Microservices enable high velocity even when the software matures. If implemented right, you shouldn’t expect any velocity impact once the software matures, on the contrary as it supports upgrading the techstack that usually causes the pace of software development to move even faster.

Independent roadmaps for Microservices allow for shorter release cycles, when a service team can deploy only one service instead of the entire system. This is when you move from a bi-weekly sprint and deployment cadence to several times per day deploy cadence.

Conclusion

While Monolithic architecture provides agility and simplicity in the early days of the SDLC when the architecture is simple, it becomes a nightmare to maintain and evolve as the software matures and architecture becomes more complex and rich with features.
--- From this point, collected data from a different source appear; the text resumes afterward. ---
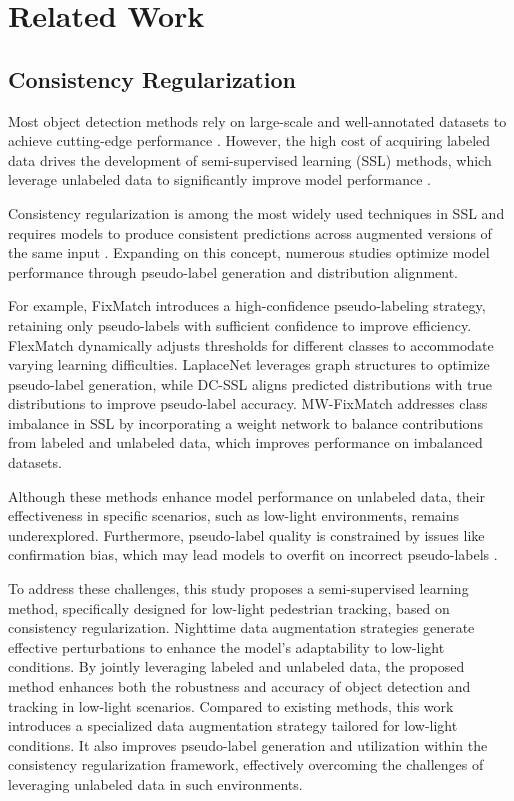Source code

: \section{Related Work}
\subsection{Consistency Regularization}
Most object detection methods rely on large-scale and well-annotated datasets to achieve cutting-edge performance \cite{russakovsky2015imagenet,lin2014microsoft}. However, the high cost of acquiring labeled data drives the development of semi-supervised learning (SSL) methods, which leverage unlabeled data to significantly improve model performance \cite{berthelot2019remixmatch,sohn2020fixmatch,xie2020unsupervised,pham2021meta}.

Consistency regularization is among the most widely used techniques in SSL and requires models to produce consistent predictions across augmented versions of the same input \cite{bachman2014learning,sajjadi2016regularization}. Expanding on this concept, numerous studies optimize model performance through pseudo-label generation and distribution alignment.

For example, FixMatch \cite{sohn2020fixmatch} introduces a high-confidence pseudo-labeling strategy, retaining only pseudo-labels with sufficient confidence to improve efficiency. FlexMatch \cite{zhang2021flexmatch} dynamically adjusts thresholds for different classes to accommodate varying learning difficulties. LaplaceNet \cite{sellars2022laplacenet} leverages graph structures to optimize pseudo-label generation, while DC-SSL \cite{zhao2022dc} aligns predicted distributions with true distributions to improve pseudo-label accuracy. MW-FixMatch \cite{zheng2025mw} addresses class imbalance in SSL by incorporating a weight network to balance contributions from labeled and unlabeled data, which improves performance on imbalanced datasets.

Although these methods enhance model performance on unlabeled data, their effectiveness in specific scenarios, such as low-light environments, remains underexplored. Furthermore, pseudo-label quality is constrained by issues like confirmation bias, which may lead models to overfit on incorrect pseudo-labels \cite{wang2023conflict}.

To address these challenges, this study proposes a semi-supervised learning method, specifically designed for low-light pedestrian tracking, based on consistency regularization. Nighttime data augmentation strategies generate effective perturbations to enhance the model’s adaptability to low-light conditions. By jointly leveraging labeled and unlabeled data, the proposed method enhances both the robustness and accuracy of object detection and tracking in low-light scenarios. Compared to existing methods, this work introduces a specialized data augmentation strategy tailored for low-light conditions. It also improves pseudo-label generation and utilization within the consistency regularization framework, effectively overcoming the challenges of leveraging unlabeled data in such environments.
Microservices on the other hand, can be an overkill to start with, but are definitely beneficial once the software becomes feature rich, enabling agility and making the software easy to evolve.

While a Monolithic architecture can be an easy choice for new companies, teams, products or projects, Microservices are likely to be the software architecture style of choice for the long run. While it does require extra effort in terms of ‘manageability’ and a ‘devops’ skillset, the benefits it provides in the long run are far greater than the required investment.

The best advice in this case: create a Microservices infrastructure as soon as possible and seriously consider a managed service that significantly reduces the ‘manageability’ challenge. If you do start with a Monolith, build a Microservice-ready Monolith.